=== Source data ===

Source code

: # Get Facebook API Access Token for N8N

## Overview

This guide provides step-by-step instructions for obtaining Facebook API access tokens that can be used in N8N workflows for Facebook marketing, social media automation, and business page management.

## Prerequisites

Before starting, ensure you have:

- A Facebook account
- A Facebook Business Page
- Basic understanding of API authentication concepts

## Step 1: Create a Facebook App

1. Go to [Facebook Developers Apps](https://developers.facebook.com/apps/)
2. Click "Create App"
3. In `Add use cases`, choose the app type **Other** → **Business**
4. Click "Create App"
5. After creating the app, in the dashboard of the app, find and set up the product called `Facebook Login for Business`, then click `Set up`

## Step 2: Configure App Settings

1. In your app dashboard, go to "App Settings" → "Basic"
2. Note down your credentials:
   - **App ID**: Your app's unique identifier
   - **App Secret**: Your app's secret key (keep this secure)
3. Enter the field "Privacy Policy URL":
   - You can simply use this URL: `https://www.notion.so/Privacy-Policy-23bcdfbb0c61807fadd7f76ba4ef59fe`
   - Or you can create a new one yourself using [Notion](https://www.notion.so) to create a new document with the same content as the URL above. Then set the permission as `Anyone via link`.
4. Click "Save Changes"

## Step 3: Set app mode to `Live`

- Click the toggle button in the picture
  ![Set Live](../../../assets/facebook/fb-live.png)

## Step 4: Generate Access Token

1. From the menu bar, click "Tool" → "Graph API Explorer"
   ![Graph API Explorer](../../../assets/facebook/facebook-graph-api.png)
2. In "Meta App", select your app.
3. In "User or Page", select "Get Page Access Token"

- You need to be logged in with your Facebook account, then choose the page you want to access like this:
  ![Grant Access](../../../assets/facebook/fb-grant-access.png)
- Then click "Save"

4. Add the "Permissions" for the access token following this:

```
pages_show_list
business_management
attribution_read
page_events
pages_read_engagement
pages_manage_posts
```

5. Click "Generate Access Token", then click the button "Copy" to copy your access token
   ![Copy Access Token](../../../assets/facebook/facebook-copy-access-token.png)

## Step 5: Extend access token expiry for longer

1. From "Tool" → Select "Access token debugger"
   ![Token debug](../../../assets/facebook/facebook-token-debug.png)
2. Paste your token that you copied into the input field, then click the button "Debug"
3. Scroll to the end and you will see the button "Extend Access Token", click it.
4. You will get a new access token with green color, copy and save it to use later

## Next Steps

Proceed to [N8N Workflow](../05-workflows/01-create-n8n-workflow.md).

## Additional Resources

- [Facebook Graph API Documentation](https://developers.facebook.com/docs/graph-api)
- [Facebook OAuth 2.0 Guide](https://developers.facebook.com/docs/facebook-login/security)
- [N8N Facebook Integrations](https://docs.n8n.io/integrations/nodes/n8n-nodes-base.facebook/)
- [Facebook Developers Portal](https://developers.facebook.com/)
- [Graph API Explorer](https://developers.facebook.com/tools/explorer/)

===

▸ Your objective
Set down the entries above again, word for word.

▸ Result
Source code

: # Get Facebook API Access Token for N8N

## Overview

This guide provides step-by-step instructions for obtaining Facebook API access tokens that can be used in N8N workflows for Facebook marketing, social media automation, and business page management.

## Prerequisites

Before starting, ensure you have:

- A Facebook account
- A Facebook Business Page
- Basic understanding of API authentication concepts

## Step 1: Create a Facebook App

1. Go to [Facebook Developers Apps](https://developers.facebook.com/apps/)
2. Click "Create App"
3. In `Add use cases`, choose the app type **Other** → **Business**
4. Click "Create App"
5. After creating the app, in the dashboard of the app, find and set up the product called `Facebook Login for Business`, then click `Set up`

## Step 2: Configure App Settings

1. In your app dashboard, go to "App Settings" → "Basic"
2. Note down your credentials:
   - **App ID**: Your app's unique identifier
   - **App Secret**: Your app's secret key (keep this secure)
3. Enter the field "Privacy Policy URL":
   - You can simply use this URL: `https://www.notion.so/Privacy-Policy-23bcdfbb0c61807fadd7f76ba4ef59fe`
   - Or you can create a new one yourself using [Notion](https://www.notion.so) to create a new document with the same content as the URL above. Then set the permission as `Anyone via link`.
4. Click "Save Changes"

## Step 3: Set app mode to `Live`

- Click the toggle button in the picture
  ![Set Live](../../../assets/facebook/fb-live.png)

## Step 4: Generate Access Token

1. From the menu bar, click "Tool" → "Graph API Explorer"
   ![Graph API Explorer](../../../assets/facebook/facebook-graph-api.png)
2. In "Meta App", select your app.
3. In "User or Page", select "Get Page Access Token"

- You need to be logged in with your Facebook account, then choose the page you want to access like this:
  ![Grant Access](../../../assets/facebook/fb-grant-access.png)
- Then click "Save"

4. Add the "Permissions" for the access token following this:

```
pages_show_list
business_management
attribution_read
page_events
pages_read_engagement
pages_manage_posts
```

5. Click "Generate Access Token", then click the button "Copy" to copy your access token
   ![Copy Access Token](../../../assets/facebook/facebook-copy-access-token.png)

## Step 5: Extend access token expiry for longer

1. From "Tool" → Select "Access token debugger"
   ![Token debug](../../../assets/facebook/facebook-token-debug.png)
2. Paste your token that you copied into the input field, then click the button "Debug"
3. Scroll to the end and you will see the button "Extend Access Token", click it.
4. You will get a new access token with green color, copy and save it to use later

## Next Steps

Proceed to [N8N Workflow](../05-workflows/01-create-n8n-workflow.md).

## Additional Resources

- [Facebook Graph API Documentation](https://developers.facebook.com/docs/graph-api)
- [Facebook OAuth 2.0 Guide](https://developers.facebook.com/docs/facebook-login/security)
- [N8N Facebook Integrations](https://docs.n8n.io/integrations/nodes/n8n-nodes-base.facebook/)
- [Facebook Developers Portal](https://developers.facebook.com/)
- [Graph API Explorer](https://developers.facebook.com/tools/explorer/)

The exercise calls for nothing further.